## What you should do
Copy every line of the data exactly, leaving nothing out.
[Material provided]
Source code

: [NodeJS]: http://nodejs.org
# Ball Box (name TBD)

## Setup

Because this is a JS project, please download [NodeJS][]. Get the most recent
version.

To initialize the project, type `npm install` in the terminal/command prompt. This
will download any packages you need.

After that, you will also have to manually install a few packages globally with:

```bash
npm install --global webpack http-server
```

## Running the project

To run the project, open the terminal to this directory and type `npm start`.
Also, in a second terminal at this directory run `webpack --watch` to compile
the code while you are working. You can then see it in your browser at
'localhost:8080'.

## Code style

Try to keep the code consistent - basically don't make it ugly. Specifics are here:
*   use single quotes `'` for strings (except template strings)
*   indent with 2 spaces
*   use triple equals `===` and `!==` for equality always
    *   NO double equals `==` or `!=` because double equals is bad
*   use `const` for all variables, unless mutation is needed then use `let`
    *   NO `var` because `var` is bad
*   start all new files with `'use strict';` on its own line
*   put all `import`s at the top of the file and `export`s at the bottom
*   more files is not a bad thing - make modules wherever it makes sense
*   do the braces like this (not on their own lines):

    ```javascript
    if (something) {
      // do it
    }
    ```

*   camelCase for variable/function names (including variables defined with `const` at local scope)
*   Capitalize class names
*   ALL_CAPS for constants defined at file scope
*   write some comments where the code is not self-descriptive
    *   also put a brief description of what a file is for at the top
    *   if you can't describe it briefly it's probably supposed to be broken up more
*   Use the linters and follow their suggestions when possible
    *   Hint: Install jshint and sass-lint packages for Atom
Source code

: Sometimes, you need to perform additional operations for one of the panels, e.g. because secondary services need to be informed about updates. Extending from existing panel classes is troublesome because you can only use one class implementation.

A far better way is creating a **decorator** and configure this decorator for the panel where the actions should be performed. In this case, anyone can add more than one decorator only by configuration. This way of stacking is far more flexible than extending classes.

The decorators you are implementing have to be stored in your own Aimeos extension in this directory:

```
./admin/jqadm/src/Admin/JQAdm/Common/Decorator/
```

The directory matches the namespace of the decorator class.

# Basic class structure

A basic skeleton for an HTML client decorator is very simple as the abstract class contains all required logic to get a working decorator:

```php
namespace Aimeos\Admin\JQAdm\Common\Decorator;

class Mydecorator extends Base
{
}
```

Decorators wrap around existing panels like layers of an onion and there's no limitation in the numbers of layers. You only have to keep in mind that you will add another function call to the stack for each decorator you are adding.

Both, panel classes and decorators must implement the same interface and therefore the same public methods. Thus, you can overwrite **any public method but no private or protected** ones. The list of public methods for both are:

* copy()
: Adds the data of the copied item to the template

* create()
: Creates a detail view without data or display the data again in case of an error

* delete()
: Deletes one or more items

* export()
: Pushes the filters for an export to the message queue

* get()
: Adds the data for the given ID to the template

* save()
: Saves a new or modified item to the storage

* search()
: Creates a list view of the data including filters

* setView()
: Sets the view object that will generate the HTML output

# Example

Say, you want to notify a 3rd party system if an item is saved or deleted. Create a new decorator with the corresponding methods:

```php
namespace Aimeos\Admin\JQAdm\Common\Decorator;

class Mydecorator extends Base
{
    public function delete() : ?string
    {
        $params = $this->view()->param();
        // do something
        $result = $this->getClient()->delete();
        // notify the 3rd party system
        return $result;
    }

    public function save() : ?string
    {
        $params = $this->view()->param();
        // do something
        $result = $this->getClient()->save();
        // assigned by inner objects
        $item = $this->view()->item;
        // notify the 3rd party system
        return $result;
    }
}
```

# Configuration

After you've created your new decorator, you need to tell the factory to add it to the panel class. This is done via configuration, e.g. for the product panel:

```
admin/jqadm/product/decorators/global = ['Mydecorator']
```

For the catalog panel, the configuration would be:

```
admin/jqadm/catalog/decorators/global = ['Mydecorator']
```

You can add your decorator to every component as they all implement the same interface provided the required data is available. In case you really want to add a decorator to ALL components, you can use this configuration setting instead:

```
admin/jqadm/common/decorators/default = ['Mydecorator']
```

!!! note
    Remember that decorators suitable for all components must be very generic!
[/Material provided]
## Task answer
Source code

: [NodeJS]: http://nodejs.org
# Ball Box (name TBD)

## Setup

Because this is a JS project, please download [NodeJS][]. Get the most recent
version.

To initialize the project, type `npm install` in the terminal/command prompt. This
will download any packages you need.

After that, you will also have to manually install a few packages globally with:

```bash
npm install --global webpack http-server
```

## Running the project

To run the project, open the terminal to this directory and type `npm start`.
Also, in a second terminal at this directory run `webpack --watch` to compile
the code while you are working. You can then see it in your browser at
'localhost:8080'.

## Code style

Try to keep the code consistent - basically don't make it ugly. Specifics are here:
*   use single quotes `'` for strings (except template strings)
*   indent with 2 spaces
*   use triple equals `===` and `!==` for equality always
    *   NO double equals `==` or `!=` because double equals is bad
*   use `const` for all variables, unless mutation is needed then use `let`
    *   NO `var` because `var` is bad
*   start all new files with `'use strict';` on its own line
*   put all `import`s at the top of the file and `export`s at the bottom
*   more files is not a bad thing - make modules wherever it makes sense
*   do the braces like this (not on their own lines):

    ```javascript
    if (something) {
      // do it
    }
    ```

*   camelCase for variable/function names (including variables defined with `const` at local scope)
*   Capitalize class names
*   ALL_CAPS for constants defined at file scope
*   write some comments where the code is not self-descriptive
    *   also put a brief description of what a file is for at the top
    *   if you can't describe it briefly it's probably supposed to be broken up more
*   Use the linters and follow their suggestions when possible
    *   Hint: Install jshint and sass-lint packages for Atom
Source code

: Sometimes, you need to perform additional operations for one of the panels, e.g. because secondary services need to be informed about updates. Extending from existing panel classes is troublesome because you can only use one class implementation.

A far better way is creating a **decorator** and configure this decorator for the panel where the actions should be performed. In this case, anyone can add more than one decorator only by configuration. This way of stacking is far more flexible than extending classes.

The decorators you are implementing have to be stored in your own Aimeos extension in this directory:

```
./admin/jqadm/src/Admin/JQAdm/Common/Decorator/
```

The directory matches the namespace of the decorator class.

# Basic class structure

A basic skeleton for an HTML client decorator is very simple as the abstract class contains all required logic to get a working decorator:

```php
namespace Aimeos\Admin\JQAdm\Common\Decorator;

class Mydecorator extends Base
{
}
```

Decorators wrap around existing panels like layers of an onion and there's no limitation in the numbers of layers. You only have to keep in mind that you will add another function call to the stack for each decorator you are adding.

Both, panel classes and decorators must implement the same interface and therefore the same public methods. Thus, you can overwrite **any public method but no private or protected** ones. The list of public methods for both are:

* copy()
: Adds the data of the copied item to the template

* create()
: Creates a detail view without data or display the data again in case of an error

* delete()
: Deletes one or more items

* export()
: Pushes the filters for an export to the message queue

* get()
: Adds the data for the given ID to the template

* save()
: Saves a new or modified item to the storage

* search()
: Creates a list view of the data including filters

* setView()
: Sets the view object that will generate the HTML output

# Example

Say, you want to notify a 3rd party system if an item is saved or deleted. Create a new decorator with the corresponding methods:

```php
namespace Aimeos\Admin\JQAdm\Common\Decorator;

class Mydecorator extends Base
{
    public function delete() : ?string
    {
        $params = $this->view()->param();
        // do something
        $result = $this->getClient()->delete();
        // notify the 3rd party system
        return $result;
    }

    public function save() : ?string
    {
        $params = $this->view()->param();
        // do something
        $result = $this->getClient()->save();
        // assigned by inner objects
        $item = $this->view()->item;
        // notify the 3rd party system
        return $result;
    }
}
```

# Configuration

After you've created your new decorator, you need to tell the factory to add it to the panel class. This is done via configuration, e.g. for the product panel:

```
admin/jqadm/product/decorators/global = ['Mydecorator']
```

For the catalog panel, the configuration would be:

```
admin/jqadm/catalog/decorators/global = ['Mydecorator']
```

You can add your decorator to every component as they all implement the same interface provided the required data is available. In case you really want to add a decorator to ALL components, you can use this configuration setting instead:

```
admin/jqadm/common/decorators/default = ['Mydecorator']
```

!!! note
    Remember that decorators suitable for all components must be very generic!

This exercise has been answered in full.